These days, with the growth of independent advisory firms slowing and competition from brokers and breakaway brokers increasing, more independent advisory firms than ever are looking to grow through acquiring other firms.
This can be a very successful strategy when it works—and it can also be a complete disaster when it doesn’t. Unfortunately, as far as I can tell the odds are about 50-50 either way.
The biggest problem occurs once firm owners find a likely merger candidate: they’re usually far more focused on “making a deal” than they are on determining whether the merger will actually work.
Here are the elements that I’ve found to be essential in making a successful merger (including my personal experience with failed mergers) and how owner-advisors on both sides should think about them:
1) Who Will Be Top Dog?
I know, this seems pretty obvious, right? Yet I’ve seen more than few mergers unravel over just this issue. The key here is understanding that it’s hard to overestimate how much most independent advisors like their independence. It’s the reason most advisors started their own firms, and being in control of one’s working environment can be very addicting (believe me, I know).
Yet, perhaps surprisingly, I’ve found that in the excitement of a merger, many owner-advisors tend to underestimate the importance of control for advisors on both sides of the transaction. Typically, the owner(s) of the larger, acquiring firm simply assumes that he/she/they will simply continue being in charge while the owner of the acquired firm will become another “junior” partner. What they fail to understand is that owner of the acquired firm is equally used to calling their own shots, and whether they know it or not, going to work for somebody else is going to be a very different situation.
So it’s important for owners on both sides to understand this is going to be an issue. The way they handle it—during the merger negotiations and, more important, after the papers are signed—will determine whether it becomes a problem. The key is for the acquiring owner to recognize that this potential problem can easily derail a merger in the first few months, and to include the new owner as a valued member of the management team, even if the ‘team’ is only two people.
This will take some adjustment on the part of both owners, but will greatly increase the chances of a successful merger.
2) Financial Advice
These days, the independent advisory industry includes a mixture of diverse cultures: RIAs, brokers, insurance agents, accountants, etc. Each of these cultures approaches financial advice and client service a little, or a lot, differently.

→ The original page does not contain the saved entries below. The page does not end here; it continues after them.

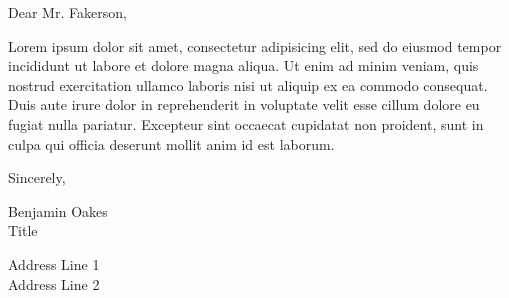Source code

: \documentclass[12pt,letterpaper]{letter}
\begin{document}
Dear Mr. Fakerson,

Lorem ipsum dolor sit amet, consectetur adipisicing elit, sed do eiusmod tempor incididunt ut labore et dolore magna aliqua. Ut enim ad minim veniam, quis nostrud exercitation ullamco laboris nisi ut aliquip ex ea commodo consequat. Duis aute irure dolor in reprehenderit in voluptate velit esse cillum dolore eu fugiat nulla pariatur. Excepteur sint occaecat cupidatat non proident, sunt in culpa qui officia deserunt mollit anim id est laborum.

Sincerely,

\vspace{12mm}

Benjamin Oakes \\
Title

Address Line 1 \\
Address Line 2
\end{document}
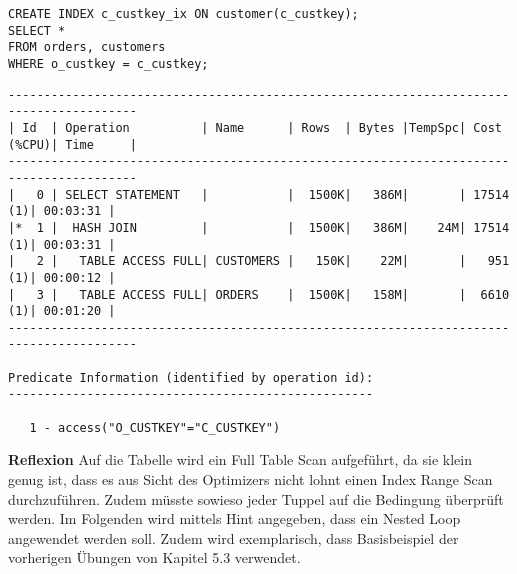 \documentclass[10pt]{article}
\begin{document}
\begin{lstlisting}[style=sql]
CREATE INDEX c_custkey_ix ON customer(c_custkey);
SELECT *
FROM orders, customers
WHERE o_custkey = c_custkey;
\end{lstlisting}
\begin{lstlisting}[style=queryexecutionplan]
----------------------------------------------------------------------------------------
| Id  | Operation          | Name      | Rows  | Bytes |TempSpc| Cost (%CPU)| Time     |
----------------------------------------------------------------------------------------
|   0 | SELECT STATEMENT   |           |  1500K|   386M|       | 17514   (1)| 00:03:31 |
|*  1 |  HASH JOIN         |           |  1500K|   386M|    24M| 17514   (1)| 00:03:31 |
|   2 |   TABLE ACCESS FULL| CUSTOMERS |   150K|    22M|       |   951   (1)| 00:00:12 |
|   3 |   TABLE ACCESS FULL| ORDERS    |  1500K|   158M|       |  6610   (1)| 00:01:20 |
----------------------------------------------------------------------------------------
 
Predicate Information (identified by operation id):
---------------------------------------------------
 
   1 - access("O_CUSTKEY"="C_CUSTKEY")
\end{lstlisting}
\textbf{Reflexion} \newline
Auf die Tabelle wird ein Full Table Scan aufgeführt, da sie klein genug ist, dass es aus Sicht des Optimizers nicht lohnt einen Index Range Scan durchzuführen.
Zudem müsste sowieso jeder Tuppel auf die Bedingung überprüft werden. \newline
\newline
Im Folgenden wird mittels Hint angegeben, dass ein Nested Loop angewendet werden soll.\newline
Zudem wird exemplarisch, dass Basisbeispiel der vorherigen Übungen von Kapitel 5.3 verwendet.\newline
\end{document}
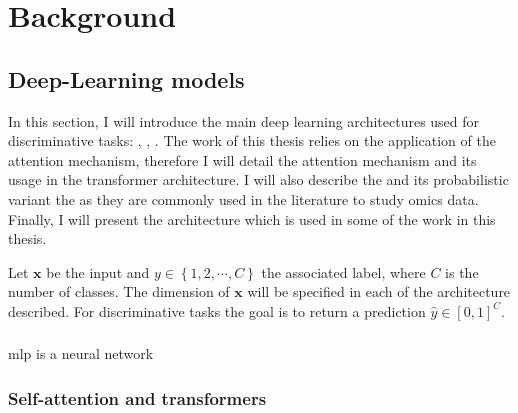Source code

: \documentclass[../main.tex]{subfiles}
\begin{document}
\chapter{Background}\label{chap:background}
\minitocpage

\section{Deep-Learning models}
 In this section, I will introduce the main deep learning architectures used for discriminative tasks: , , .
 The work of this thesis relies on the application of the attention mechanism, therefore I will detail the attention mechanism and its usage in the transformer architecture.
 I will also describe the  and its probabilistic variant the  as they are commonly used in the literature to study omics data.
 Finally, I will present the  architecture which is used in some of the work in this thesis.

 Let \(\symbf{x}\) be the input and \(y \in \left\{1,2, \cdots, C \right\} \) the associated label, where \(C\) is the number of classes.
 The dimension of \(\symbf{x}\) will be specified in each of the architecture described.
 For discriminative tasks the goal is to return a prediction \(\hat{y} \in \left[0,1\right]^C\).


 \subsection{}
     \Gls{mlp} is a neural network

 \subsection{}

 \subsection{}

 \subsection{Self-attention and transformers}

 \subsection{}
\end{document}
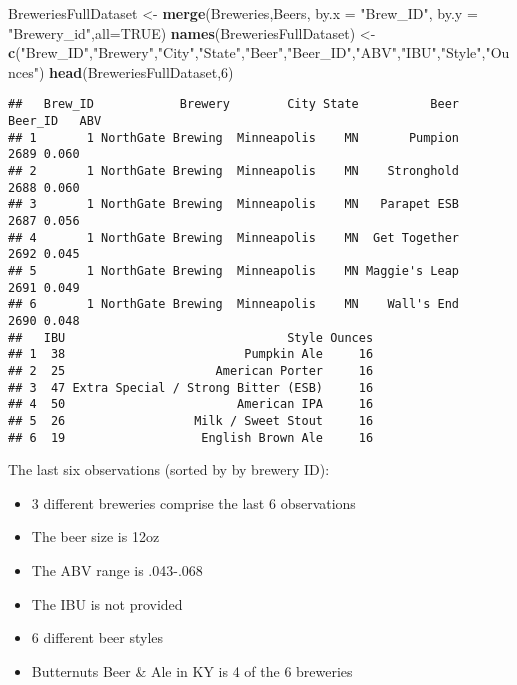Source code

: \documentclass[]{article}
\newenvironment{Shaded}{\begin{snugshade}}{\end{snugshade}}
\newcommand{\DataTypeTok}[1]{\textcolor[rgb]{0.13,0.29,0.53}{#1}}
\newcommand{\DecValTok}[1]{\textcolor[rgb]{0.00,0.00,0.81}{#1}}
\newcommand{\KeywordTok}[1]{\textcolor[rgb]{0.13,0.29,0.53}{\textbf{#1}}}
\newcommand{\NormalTok}[1]{#1}
\newcommand{\OtherTok}[1]{\textcolor[rgb]{0.56,0.35,0.01}{#1}}
\newcommand{\StringTok}[1]{\textcolor[rgb]{0.31,0.60,0.02}{#1}}
\providecommand{\tightlist}{%
  \setlength{\itemsep}{0pt}\setlength{\parskip}{0pt}}
\begin{document}
\begin{Shaded}
\begin{Highlighting}[]
\NormalTok{BreweriesFullDataset <-}\StringTok{ }\KeywordTok{merge}\NormalTok{(Breweries,Beers, }\DataTypeTok{by.x =} \StringTok{"Brew_ID"}\NormalTok{, }\DataTypeTok{by.y =} \StringTok{"Brewery_id"}\NormalTok{,}\DataTypeTok{all=}\OtherTok{TRUE}\NormalTok{)}
\KeywordTok{names}\NormalTok{(BreweriesFullDataset) <-}\StringTok{ }\KeywordTok{c}\NormalTok{(}\StringTok{"Brew_ID"}\NormalTok{,}\StringTok{"Brewery"}\NormalTok{,}\StringTok{"City"}\NormalTok{,}\StringTok{"State"}\NormalTok{,}\StringTok{"Beer"}\NormalTok{,}\StringTok{"Beer_ID"}\NormalTok{,}\StringTok{"ABV"}\NormalTok{,}\StringTok{"IBU"}\NormalTok{,}\StringTok{"Style"}\NormalTok{,}\StringTok{"Ounces"}\NormalTok{)}
\KeywordTok{head}\NormalTok{(BreweriesFullDataset,}\DecValTok{6}\NormalTok{)}
\end{Highlighting}
\end{Shaded}

\begin{verbatim}
##   Brew_ID            Brewery        City State          Beer Beer_ID   ABV
## 1       1 NorthGate Brewing  Minneapolis    MN       Pumpion    2689 0.060
## 2       1 NorthGate Brewing  Minneapolis    MN    Stronghold    2688 0.060
## 3       1 NorthGate Brewing  Minneapolis    MN   Parapet ESB    2687 0.056
## 4       1 NorthGate Brewing  Minneapolis    MN  Get Together    2692 0.045
## 5       1 NorthGate Brewing  Minneapolis    MN Maggie's Leap    2691 0.049
## 6       1 NorthGate Brewing  Minneapolis    MN    Wall's End    2690 0.048
##   IBU                               Style Ounces
## 1  38                         Pumpkin Ale     16
## 2  25                     American Porter     16
## 3  47 Extra Special / Strong Bitter (ESB)     16
## 4  50                        American IPA     16
## 5  26                  Milk / Sweet Stout     16
## 6  19                   English Brown Ale     16
\end{verbatim}

The last six observations (sorted by by brewery ID):

\begin{itemize}
\tightlist
\item
  3 different breweries comprise the last 6 observations
\item
  The beer size is 12oz
\item
  The ABV range is .043-.068
\item
  The IBU is not provided
\item
  6 different beer styles
\item
  Butternuts Beer \& Ale in KY is 4 of the 6 breweries
\end{itemize}
\end{document}
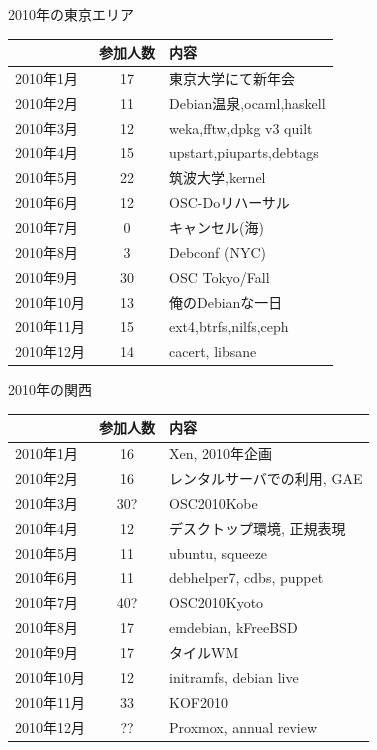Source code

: \begin{frame}{2010年の東京エリア}

 \begin{tabular}{|l|c|p{10em}|}
  \hline
  & 参加人数 & 内容\\
  \hline
  2010年1月 & 17 &  東京大学にて新年会 \\
  2010年2月 & 11 & Debian温泉,ocaml,haskell \\
  2010年3月 & 12 & weka,fftw,dpkg v3 quilt \\
  2010年4月 & 15 & upstart,piuparts,debtags \\
  2010年5月 & 22 & 筑波大学,kernel \\
  2010年6月 & 12 & OSC-Doリハーサル  \\
  2010年7月 & 0 & キャンセル(海)  \\
  2010年8月 & 3 & Debconf (NYC) \\
  2010年9月 & 30 & OSC Tokyo/Fall \\
  2010年10月 & 13 & 俺のDebianな一日 \\
  2010年11月 & 15 & ext4,btrfs,nilfs,ceph \\
  2010年12月 & 14 &  cacert, libsane \\
  \hline
 \end{tabular}
\end{frame}

\begin{frame}{2010年の関西}
  \begin{tabular}{|l|c|p{10em}|}
 \hline
 & 参加人数 & 内容 \\
 \hline
2010年1月 & 16 & Xen, 2010年企画 \\
2010年2月 & 16 & レンタルサーバでの利用, GAE \\
2010年3月 & 30? & OSC2010Kobe \\
2010年4月 & 12 & デスクトップ環境, 正規表現 \\
2010年5月 & 11 & ubuntu, squeeze \\
2010年6月 & 11 & debhelper7, cdbs, puppet \\
2010年7月 & 40? & OSC2010Kyoto \\
2010年8月 & 17 & emdebian, kFreeBSD \\
2010年9月 & 17 & タイルWM \\
2010年10月 & 12 & initramfs, debian live \\
2010年11月 & 33 & KOF2010 \\
2010年12月 & ?? & Proxmox, annual review \\
 \hline
  \end{tabular}

\end{frame}

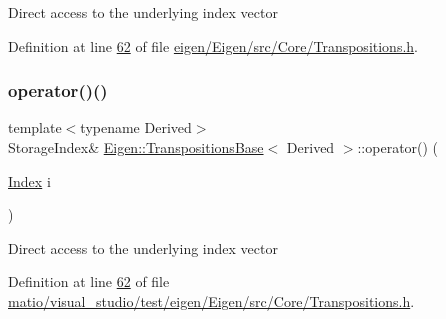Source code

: Direct access to the underlying index vector 

Definition at line \hyperlink{eigen_2_eigen_2src_2_core_2_transpositions_8h_source_l00062}{62} of file \hyperlink{eigen_2_eigen_2src_2_core_2_transpositions_8h_source}{eigen/\+Eigen/src/\+Core/\+Transpositions.\+h}.

\mbox{\label{class_eigen_1_1_transpositions_base_a8b3eb221d9ec1e51a161d276a0020e24}} 
\subsubsection{\texorpdfstring{operator()()}{operator()()}\hspace{0.1cm}{\footnotesize\ttfamily [4/4]}}
{\footnotesize\ttfamily template$<$typename Derived$>$ \\
Storage\+Index\& \hyperlink{class_eigen_1_1_transpositions_base}{Eigen\+::\+Transpositions\+Base}$<$ Derived $>$\+::operator() (\begin{DoxyParamCaption}\item[{\hyperlink{class_eigen_1_1_transpositions_base_a3f5f06118b419e8e6ccbe49ed5b4c91f}{Index}}]{i }\end{DoxyParamCaption})\hspace{0.3cm}{\ttfamily [inline]}}

Direct access to the underlying index vector 

Definition at line \hyperlink{matio_2visual__studio_2test_2eigen_2_eigen_2src_2_core_2_transpositions_8h_source_l00062}{62} of file \hyperlink{matio_2visual__studio_2test_2eigen_2_eigen_2src_2_core_2_transpositions_8h_source}{matio/visual\+\_\+studio/test/eigen/\+Eigen/src/\+Core/\+Transpositions.\+h}.

\mbox{\label{class_eigen_1_1_transpositions_base_a476b5c653c6842e3e4d0104f7f888817}} 
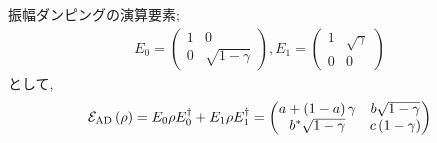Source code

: \begin{ex}
    \label{ex8.22}
    振幅ダンピングの演算要素;
    \begin{align*}
        E_0 =
        \begin{pmatrix}
            1 & 0                \\
            0 & \sqrt{1- \gamma}
        \end{pmatrix}
        ,
        E_1 =
        \begin{pmatrix}
            1 & \sqrt{\gamma} \\
            0 & 0
        \end{pmatrix}
    \end{align*}
    として,
    \begin{align*}
        \mathcal{E}_\mathrm{AD} \left(\rho\right)
        =
        E_0 \rho E_0^\dagger + E_1 \rho E_1^\dagger
        =
        \begin{pmatrix}
            a + \left(1-a\right) \gamma & b \sqrt{1-\gamma}      \\
            b^*\sqrt{1- \gamma}         & c\left(1-\gamma\right)
        \end{pmatrix}
    \end{align*}
\end{ex}

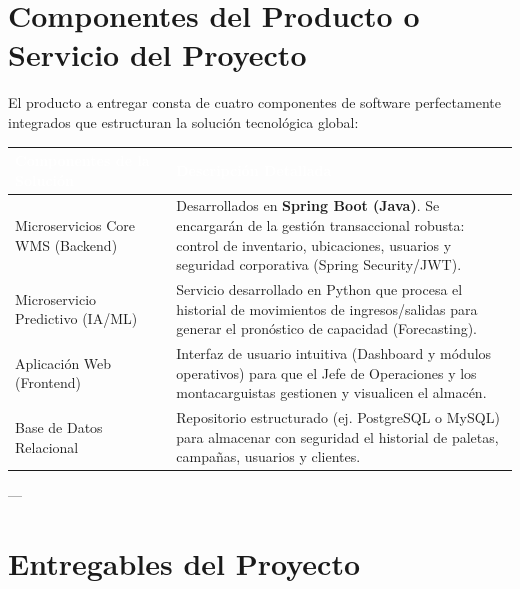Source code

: \documentclass[11pt]{article}
\newcounter{none} %
\begin{document}
\section{Componentes del Producto o Servicio del Proyecto}

El producto a entregar consta de cuatro componentes de software perfectamente integrados que estructuran la solución tecnológica global:

\vspace{0.3cm}
\setlength{\tabcolsep}{6pt}
\renewcommand{\arraystretch}{1.5}
{\def\LTcaptype{none}
\begin{longtable}[]{@{}
  >{\raggedright\arraybackslash}p{0.32\linewidth}
  >{\raggedright\arraybackslash}p{0.68\linewidth}@{}}
\rowcolor{DeepNavy}
\textcolor{white}{\textbf{Componentes de la Solución}} & \textcolor{white}{\textbf{Descripción Detallada}} \\ \hline
\endhead
\rowcolor{LightGray}
Microservicios Core WMS (Backend) & Desarrollados en \textbf{Spring Boot (Java)}. Se encargarán de la gestión transaccional robusta: control de inventario, ubicaciones, usuarios y seguridad corporativa (Spring Security/JWT). \\ \hline
Microservicio Predictivo (IA/ML) & Servicio desarrollado en Python que procesa el historial de movimientos de ingresos/salidas para generar el pronóstico de capacidad (Forecasting). \\ \hline
\rowcolor{LightGray}
Aplicación Web (Frontend) & Interfaz de usuario intuitiva (Dashboard y módulos operativos) para que el Jefe de Operaciones y los montacarguistas gestionen y visualicen el almacén. \\ \hline
Base de Datos Relacional & Repositorio estructurado (ej. PostgreSQL o MySQL) para almacenar con seguridad el historial de paletas, campañas, usuarios y clientes. \\ \hline
\end{longtable}
}

---

\section{Entregables del Proyecto}
\end{document}
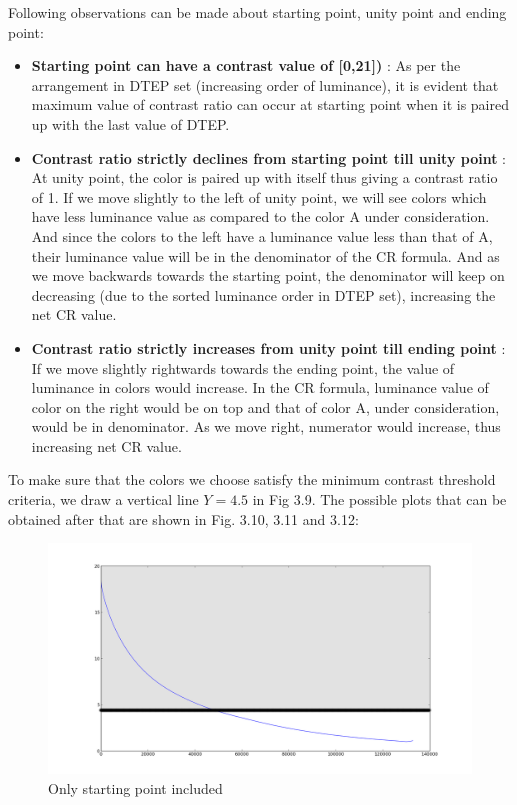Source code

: Following observations can be made about starting point, unity point and ending point:
\begin{itemize}
\item{\textbf{Starting point can have a contrast value of [0,21])}} : As per the arrangement in DTEP set (increasing order of luminance), it is evident that maximum value of contrast ratio can occur at starting point when it is paired up with the last value of DTEP. 
\item {\textbf{Contrast ratio strictly declines from starting point till unity point}} : At unity point, the color is paired up with itself thus giving a contrast ratio of 1. If we move slightly to the left of unity point, we will see colors which have less luminance value as compared to the color A under consideration. And since the colors to the left have a luminance value less than that of A, their luminance value will be in the denominator of the CR formula. And as we move backwards towards the starting point, the denominator will keep on decreasing (due to the sorted luminance order in DTEP set), increasing the net CR value. 
\item{\textbf{Contrast ratio strictly increases from unity point till ending point}} : If we move slightly rightwards towards the ending point, the value of luminance in colors would increase. In the CR formula, luminance value of color on the right would be on top and that of color A, under consideration, would be in denominator. As we move right, numerator would increase, thus increasing net CR value. 
\end{itemize}



To make sure that the colors we choose satisfy the minimum contrast threshold criteria, we draw a vertical line $Y=4.5$ in Fig 3.9. The possible plots that can be obtained after that are shown in Fig. 3.10, 3.11 and 3.12:

\begin{figure}[!htb]
\centering
\includegraphics[width=\linewidth]{CR1.png}
\caption{Only starting point included}
\label{fig:sub1}
\end{figure}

While most advisors understand this, I’ve found that they often don’t underestimate the magnitude of the differences and the implications for the delivery of financial advice under the merged firm.
The difference between an RIA’s fiduciary standard and a broker’s suitability standard has been discussed a lot recently. However, I’ve found that the differences between an advisory culture and a sales culture go much deeper. Not that there’s anything wrong with either culture. The problem is that advisors on both sides tend to have little (or no) respect for the other culture, which can make a merger challenging, to say the least.
3) Career Paths
Another area of frequent disagreement is how—or if—junior advisors can advance and eventually become owners in the new firm. These days, a clear and fair path for junior advisors to become partners is essential to recruiting talented candidates. Yet approaches for how this should happen can vary widely. Some firm owners believe that advancing promising young advisors to a partner level as quickly as possible is the key to firm growth. Others view partnership as kind of a “Holy Grail” to be bestowed sparingly, and only to a select few. While there really isn’t a “right” answer (although I find the most successful firms tend to have more partners), it’s essential that both owners in a merger agree on their partnership philosophy.
4) The Corporate Culture
Most owner advisors don’t really think too much about their “corporate culture:” other than making their firm a place where hey want to come to work every day. But different advisors like different cultures. Some are more rigid, with fixed hours, codes of conduct, chains of command and dress codes. Others prefer a less formal, more relaxed environment. Again, there’s no “right way” here, except what’s right for the owner(s). But when you’re bringing two firms together, if they don’t share a similar culture to start with, one group is probably going to be very unhappy—from the former owner on down.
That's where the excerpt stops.